Try it
Repeat the lines below exactly as written, please, from the line with "TDD, 도커, 프론트" to the line with "- 기존에는 쿼리 위주의", both lines included, and no others.

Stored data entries
=-=-=
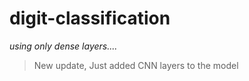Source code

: 
# digit-classification
_using only dense layers...._

> New update, Just added CNN layers to the model

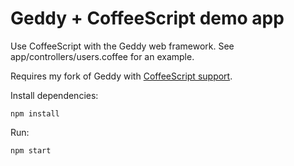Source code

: Geddy + CoffeeScript demo app
=============================

Use CoffeeScript with the Geddy web framework. See app/controllers/users.coffee for an example.

Requires my fork of Geddy with [CoffeeScript support](https://github.com/topfunky/geddy/commit/02096a2c53731822371f654b173080b0d4fbf6c3).

Install dependencies:

    npm install

Run:

    npm start

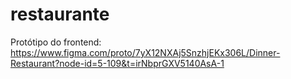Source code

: # restaurante
Protótipo do frontend:
https://www.figma.com/proto/7yX12NXAj5SnzhjEKx306L/Dinner-Restaurant?node-id=5-109&t=irNbprGXV5140AsA-1
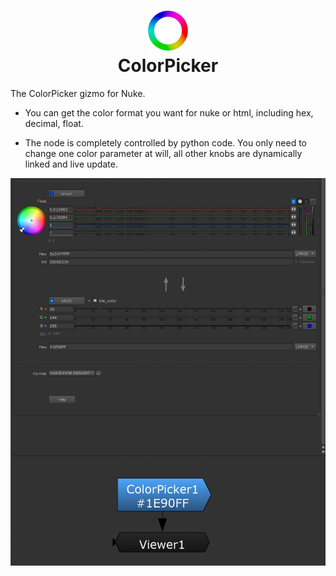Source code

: 

<h1 align="center">
  <img src="Gizmo/ColorPicker.png">
  <br>ColorPicker<br>
</h1>

The ColorPicker gizmo for Nuke.

- You can get the color format you want for nuke or html, including hex, decimal, float.

- The node is completely controlled by python code.
You only need to change one color parameter at will, all other knobs are dynamically linked and live update.


<img src="docs/ColorPicker_Panel.png">

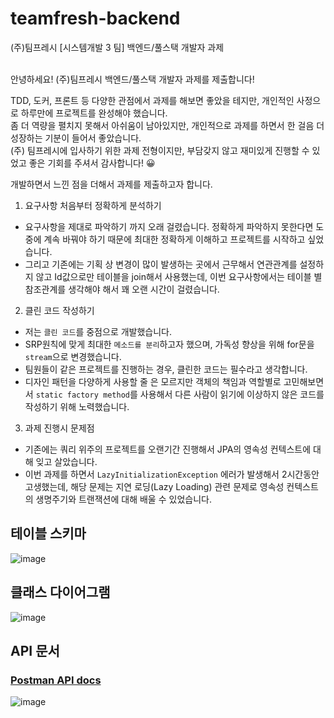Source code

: # teamfresh-backend
(주)팀프레시 [시스템개발 3 팀] 백엔드/풀스택 개발자 과제
<br/>
<br/>

안녕하세요! (주)팀프레시 백엔드/풀스택 개발자 과제를 제출합니다!

TDD, 도커, 프론트 등 다양한 관점에서 과제를 해보면 좋았을 테지만, 개인적인 사정으로 하루만에 프로젝트를 완성해야 했습니다.  
좀 더 역량을 펼치지 못해서 아쉬움이 남아있지만, 개인적으로 과제를 하면서 한 걸음 더 성장하는 기분이 들어서 좋았습니다.  
(주) 팀프레시에 입사하기 위한 과제 전형이지만, 부담갖지 않고 재미있게 진행할 수 있었고 좋은 기회를 주셔서 감사합니다! 😀   

개발하면서 느낀 점을 더해서 과제를 제출하고자 합니다. 

1. 요구사항 처음부터 정확하게 분석하기
- 요구사항을 제대로 파악하기 까지 오래 걸렸습니다. 정확하게 파악하지 못한다면 도중에 계속 바꿔야 하기 때문에 최대한 정확하게 이해하고 프로젝트를 시작하고 싶었습니다.
- 그리고 기존에는 기획 상 변경이 많이 발생하는 곳에서 근무해서 연관관계를 설정하지 않고 Id값으로만 테이블을 join해서 사용했는데, 이번 요구사항에서는 테이블 별 참조관계를 생각해야 해서 꽤 오랜 시간이 걸렸습니다.

2. 클린 코드 작성하기
- 저는 `클린 코드`를 중점으로 개발했습니다.
- SRP원칙에 맞게 최대한 `메소드를 분리`하고자 했으며, 가독성 향상을 위해 for문을 `stream`으로 변경했습니다.
- 팀원들이 같은 프로젝트를 진행하는 경우, 클린한 코드는 필수라고 생각합니다.
- 디자인 패턴을 다양하게 사용할 줄 은 모르지만 객체의 책임과 역할별로 고민해보면서 `static factory method`를 사용해서 다른 사람이 읽기에 이상하지 않은 코드를 작성하기 위해 노력했습니다.

3. 과제 진행시 문제점
- 기존에는 쿼리 위주의 프로젝트를 오랜기간 진행해서 JPA의 영속성 컨텍스트에 대해 잊고 살았습니다.
- 이번 과제를 하면서 `LazyInitializationException` 에러가 발생해서 2시간동안 고생했는데, 해당 문제는  지연 로딩(Lazy Loading) 관련 문제로 영속성 컨텍스트의 생명주기와 트랜잭션에 대해 배울 수 있었습니다.
  
## 테이블 스키마
![image](https://github.com/codesejin/teamfresh-backend/assets/101460733/95321df0-339e-40fb-ae75-91e0ad8aff6d)


## 클래스 다이어그램
![image](https://github.com/codesejin/teamfresh-backend/assets/101460733/1aa1fd3d-fec9-4402-b236-e7a875584e36)


## API 문서

### [Postman API docs](https://documenter.getpostman.com/view/19993324/2s9YRE1qq9)
![image](https://github.com/codesejin/teamfresh-backend/assets/101460733/b8ccf9c1-3c2c-4b7f-ad5b-8f2e98f725e7)
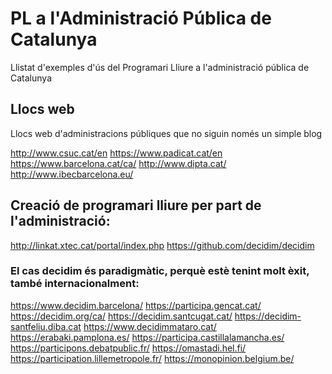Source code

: # PL a l'Administració Pública de Catalunya
Llistat d'exemples d'ús del Programari Lliure a l'administració pública de Catalunya

## Llocs web
Llocs web d'administracions públiques que no siguin només un simple blog

http://www.csuc.cat/en
https://www.padicat.cat/en
https://www.barcelona.cat/ca/
http://www.dipta.cat/
http://www.ibecbarcelona.eu/

## Creació de programari lliure per part de l'administració:

http://linkat.xtec.cat/portal/index.php
https://github.com/decidim/decidim


### El cas decidim és paradigmàtic, perquè estè tenint molt èxit, també internacionalment:
https://www.decidim.barcelona/
https://participa.gencat.cat/
https://decidim.org/ca/
https://decidim.santcugat.cat/
https://decidim-santfeliu.diba.cat
https://www.decidimmataro.cat/
https://erabaki.pamplona.es/
https://participa.castillalamancha.es/
https://participons.debatpublic.fr/
https://omastadi.hel.fi/
https://participation.lillemetropole.fr/
https://monopinion.belgium.be/
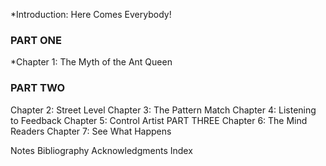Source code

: *Introduction: Here Comes Everybody!
### PART ONE
*Chapter 1: The Myth of the Ant Queen
### PART TWO
  Chapter 2: Street Level
  Chapter 3: The Pattern Match
  Chapter 4: Listening to Feedback
  Chapter 5: Control Artist
PART THREE
  Chapter 6: The Mind Readers
  Chapter 7: See What Happens

  Notes
  Bibliography
  Acknowledgments
  Index
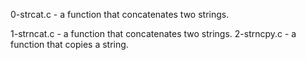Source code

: 0-strcat.c - a function that concatenates two strings.

1-strncat.c - a function that concatenates two strings.
2-strncpy.c - a function that copies a string.

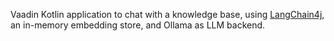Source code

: Vaadin Kotlin application to chat with a knowledge base, using [LangChain4j](https://github.com/langchain4j/langchain4j), an in-memory embedding store, and Ollama as LLM backend.



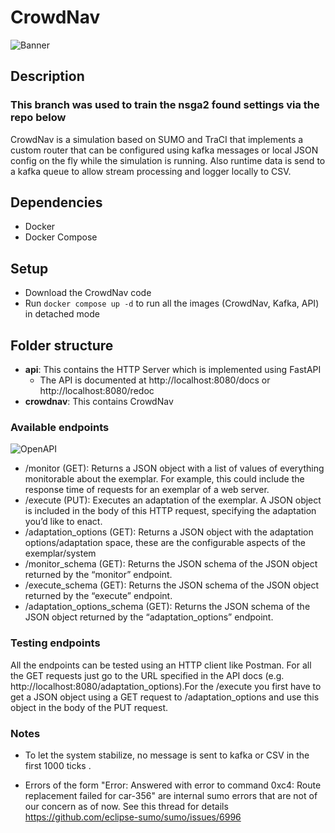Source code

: # CrowdNav

![Banner](./banner.PNG)


## Description

### This branch was used to train the nsga2 found settings via the repo below

CrowdNav is a simulation based on SUMO and TraCI that implements a custom router
that can be configured using kafka messages or local JSON config on the fly while the simulation is running.
Also runtime data is send to a kafka queue to allow stream processing and logger locally to CSV.

## Dependencies
* Docker
* Docker Compose

## Setup
* Download the CrowdNav code
* Run `docker compose up -d`  to run all the images (CrowdNav, Kafka, API) in detached mode

## Folder structure
* **api**: This contains the HTTP Server which is implemented using FastAPI
  * The API is documented at http://localhost:8080/docs or http://localhost:8080/redoc
* **crowdnav**: This contains CrowdNav

### Available endpoints
![OpenAPI](./endpoints.png)

  * /monitor (GET): Returns a JSON object with a list of values of everything monitorable about the exemplar. For example, this could include the response time of requests for an exemplar of a web server.
  * /execute (PUT): Executes an adaptation of the exemplar. A JSON object is included in the body of this HTTP request, specifying the adaptation you’d like to enact.
  * /adaptation_options (GET): Returns a JSON object with the adaptation options/adaptation space, these are the configurable aspects of the exemplar/system
  * /monitor_schema (GET): Returns the JSON schema of the JSON object returned by the “monitor” endpoint. 
  * /execute_schema (GET): Returns the JSON schema of the JSON object returned by the “execute” endpoint.
  * /adaptation_options_schema (GET): Returns the JSON schema of the JSON object returned by the “adaptation_options” endpoint.

### Testing endpoints
All the endpoints can be tested using an HTTP client like Postman. For all the GET requests just go to the URL specified in the API docs (e.g. http://localhost:8080/adaptation_options).For the /execute you first have to get a JSON object using a GET request to /adaptation_options and use this object in the body of the PUT request.

### Notes

* To let the system stabilize, no message is sent to kafka or CSV in the first 1000 ticks .

* Errors of the form "Error: Answered with error to command 0xc4: Route replacement failed for car-356" are internal sumo errors that are not of our concern as of now. See this thread for details
https://github.com/eclipse-sumo/sumo/issues/6996 
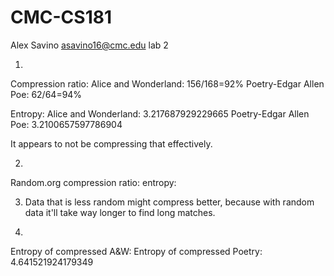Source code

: # CMC-CS181
Alex Savino
asavino16@cmc.edu
lab 2

1) 
Compression ratio:
Alice and Wonderland: 156/168=92%
Poetry-Edgar Allen Poe: 62/64=94%

Entropy: 
Alice and Wonderland: 3.217687929229665
Poetry-Edgar Allen Poe: 3.2100657597786904

It appears to not be compressing that effectively. 


2) 
Random.org 
compression ratio: 
entropy: 

3) Data that is less random might compress better, because with random data it'll take way longer to find long matches. 

4) 
Entropy of compressed A&W: 
Entropy of compressed Poetry: 4.641521924179349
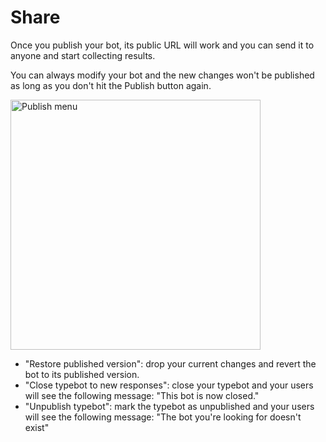 # Share

Once you publish your bot, its public URL will work and you can send it to anyone and start collecting results.

You can always modify your bot and the new changes won't be published as long as you don't hit the Publish button again.

<img
  src="/img/share.png"
  width="400"
  alt="Publish menu"
/>

- "Restore published version": drop your current changes and revert the bot to its published version.
- "Close typebot to new responses": close your typebot and your users will see the following message: "This bot is now closed."
- "Unpublish typebot": mark the typebot as unpublished and your users will see the following message: "The bot you're looking for doesn't exist"
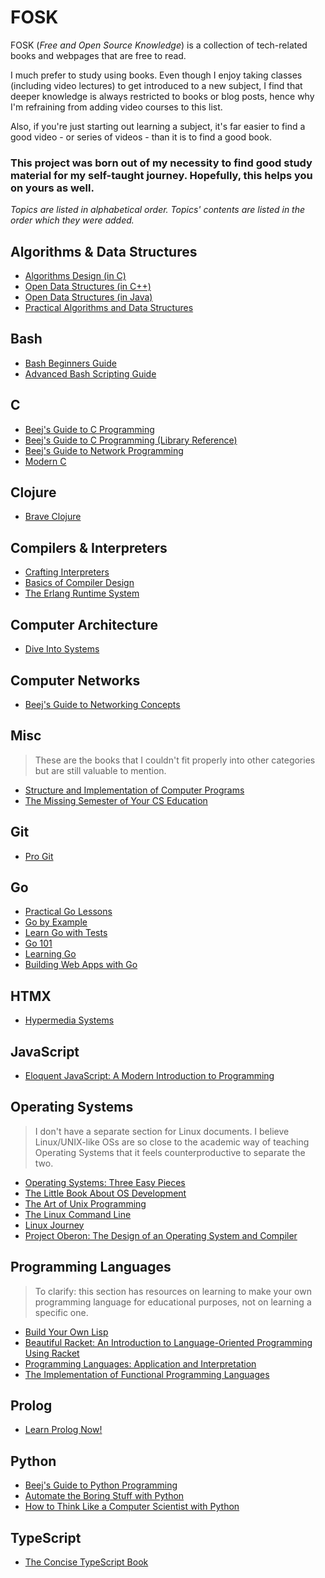 # FOSK
FOSK (_Free and Open Source Knowledge_) is a collection of tech-related books and webpages that are free to read. 

I much prefer to study using books. Even though I enjoy taking classes (including video lectures) to get introduced to a new subject, I find that deeper knowledge is always restricted to books or blog posts, hence why I'm refraining from adding video courses to this list. 

Also, if you're just starting out learning a subject, it's far easier to find a good video - or series of videos - than it is to find a good book.

### **This project was born out of my necessity to find good study material for my self-taught journey. Hopefully, this helps you on yours as well.**

_Topics are listed in alphabetical order. Topics' contents are listed in the order which they were added._
## Algorithms & Data Structures
  * [Algorithms Design (in C)](https://www.ime.usp.br/~pf/algorithms/)
  * [Open Data Structures (in C++)](https://opendatastructures.org/ods-cpp-screen.pdf)
 * [Open Data Structures (in Java)](https://opendatastructures.org/ods-java-screen.pdf)
 * [Practical Algorithms and Data Structures](https://bradfieldcs.com/algos/)
## Bash
  * [Bash Beginners Guide](https://linux.die.net/Bash-Beginners-Guide/)
  * [Advanced Bash Scripting Guide](https://linux.die.net/abs-guide/)
## C
  * [Beej's Guide to C Programming](https://beej.us/guide/bgc/)
  * [Beej's Guide to C Programming (Library Reference)](https://beej.us/guide/bgclr/)
  * [Beej's Guide to Network Programming](https://beej.us/guide/bgnet/)
  * [Modern C](https://inria.hal.science/hal-02383654/file/ModernC.pdf)
## Clojure
  * [Brave Clojure](https://www.braveclojure.com/)
## Compilers & Interpreters
 * [Crafting Interpreters](https://www.craftinginterpreters.com/contents.html)
 * [Basics of Compiler Design](http://hjemmesider.diku.dk/~torbenm/Basics/basics_lulu2.pdf)
 * [The Erlang Runtime System](https://blog.stenmans.org/theBeamBook/)
## Computer Architecture
  * [Dive Into Systems](https://diveintosystems.org/singlepage/)
## Computer Networks
  * [Beej's Guide to Networking Concepts](https://beej.us/guide/bgnet0/)
## Misc
 > These are the books that I couldn't fit properly into other categories but are still valuable to mention.
 * [Structure and Implementation of Computer Programs](https://web.mit.edu/6.001/6.037/sicp.pdf)
 * [The Missing Semester of Your CS Education](https://missing.csail.mit.edu/)
## Git
 * [Pro Git](https://git-scm.com/book/en/v2)
## Go
  * [Practical Go Lessons](https://www.practical-go-lessons.com/)
  * [Go by Example](https://gobyexample.com/)
  * [Learn Go with Tests](https://quii.gitbook.io/learn-go-with-tests)
  * [Go 101](https://go101.org/)
  * [Learning Go](https://www.miek.nl/go/)
  * [Building Web Apps with Go](https://codegangsta.gitbooks.io/building-web-apps-with-go/content/)
## HTMX
  * [Hypermedia Systems](https://hypermedia.systems/book/contents/)
## JavaScript
  * [Eloquent JavaScript: A Modern Introduction to Programming](https://eloquentjavascript.net/)
## Operating Systems
  > I don't have a separate section for Linux documents. I believe Linux/UNIX-like OSs are so close to the academic way of teaching Operating Systems that it feels counterproductive to separate the two.
  * [Operating Systems: Three Easy Pieces](https://pages.cs.wisc.edu/~remzi/OSTEP/)
  * [The Little Book About OS Development](https://littleosbook.github.io/)
  * [The Art of Unix Programming](https://nakamotoinstitute.org/static/docs/taoup.pdf)
  * [The Linux Command Line](https://linuxcommand.org/tlcl.php)
  * [Linux Journey](https://linuxjourney.com/)
  * [Project Oberon: The Design of an Operating System and Compiler](https://people.inf.ethz.ch/wirth/ProjectOberon1992.pdf)
## Programming Languages
> To clarify: this section has resources on learning to make your own programming language for educational purposes, not on learning a specific one.
* [Build Your Own Lisp](https://buildyourownlisp.com/contents)
* [Beautiful Racket: An Intro­duc­tion to Language-Oriented Program­ming Using Racket](https://beautifulracket.com/introduction.html)
* [Programming Languages: Application and Interpretation](https://cs.brown.edu/courses/cs173/2012/book/)
* [The Implementation of Functional Programming Languages](https://www.microsoft.com/en-us/research/wp-content/uploads/1987/01/slpj-book-1987-small.pdf)
## Prolog
  * [Learn Prolog Now!](https://www.let.rug.nl/bos/lpn//lpnpage.php?pageid=online)
## Python
  * [Beej's Guide to Python Programming](https://beej.us/guide/bgpython/)
  * [Automate the Boring Stuff with Python](https://automatetheboringstuff.com/#toc)
  * [How to Think Like a Computer Scientist with Python](https://runestone.academy/ns/books/published/thinkcspy/index.html)
## TypeScript
  * [The Concise TypeScript Book](https://gibbok.github.io/typescript-book/book/the-concise-typescript-book/)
=-=-=
Answer for the task
TDD, 도커, 프론트 등 다양한 관점에서 과제를 해보면 좋았을 테지만, 개인적인 사정으로 하루만에 프로젝트를 완성해야 했습니다.  
좀 더 역량을 펼치지 못해서 아쉬움이 남아있지만, 개인적으로 과제를 하면서 한 걸음 더 성장하는 기분이 들어서 좋았습니다.  
(주) 팀프레시에 입사하기 위한 과제 전형이지만, 부담갖지 않고 재미있게 진행할 수 있었고 좋은 기회를 주셔서 감사합니다! 😀   

개발하면서 느낀 점을 더해서 과제를 제출하고자 합니다. 

1. 요구사항 처음부터 정확하게 분석하기
- 요구사항을 제대로 파악하기 까지 오래 걸렸습니다. 정확하게 파악하지 못한다면 도중에 계속 바꿔야 하기 때문에 최대한 정확하게 이해하고 프로젝트를 시작하고 싶었습니다.
- 그리고 기존에는 기획 상 변경이 많이 발생하는 곳에서 근무해서 연관관계를 설정하지 않고 Id값으로만 테이블을 join해서 사용했는데, 이번 요구사항에서는 테이블 별 참조관계를 생각해야 해서 꽤 오랜 시간이 걸렸습니다.

2. 클린 코드 작성하기
- 저는 `클린 코드`를 중점으로 개발했습니다.
- SRP원칙에 맞게 최대한 `메소드를 분리`하고자 했으며, 가독성 향상을 위해 for문을 `stream`으로 변경했습니다.
- 팀원들이 같은 프로젝트를 진행하는 경우, 클린한 코드는 필수라고 생각합니다.
- 디자인 패턴을 다양하게 사용할 줄 은 모르지만 객체의 책임과 역할별로 고민해보면서 `static factory method`를 사용해서 다른 사람이 읽기에 이상하지 않은 코드를 작성하기 위해 노력했습니다.

3. 과제 진행시 문제점
- 기존에는 쿼리 위주의 프로젝트를 오랜기간 진행해서 JPA의 영속성 컨텍스트에 대해 잊고 살았습니다.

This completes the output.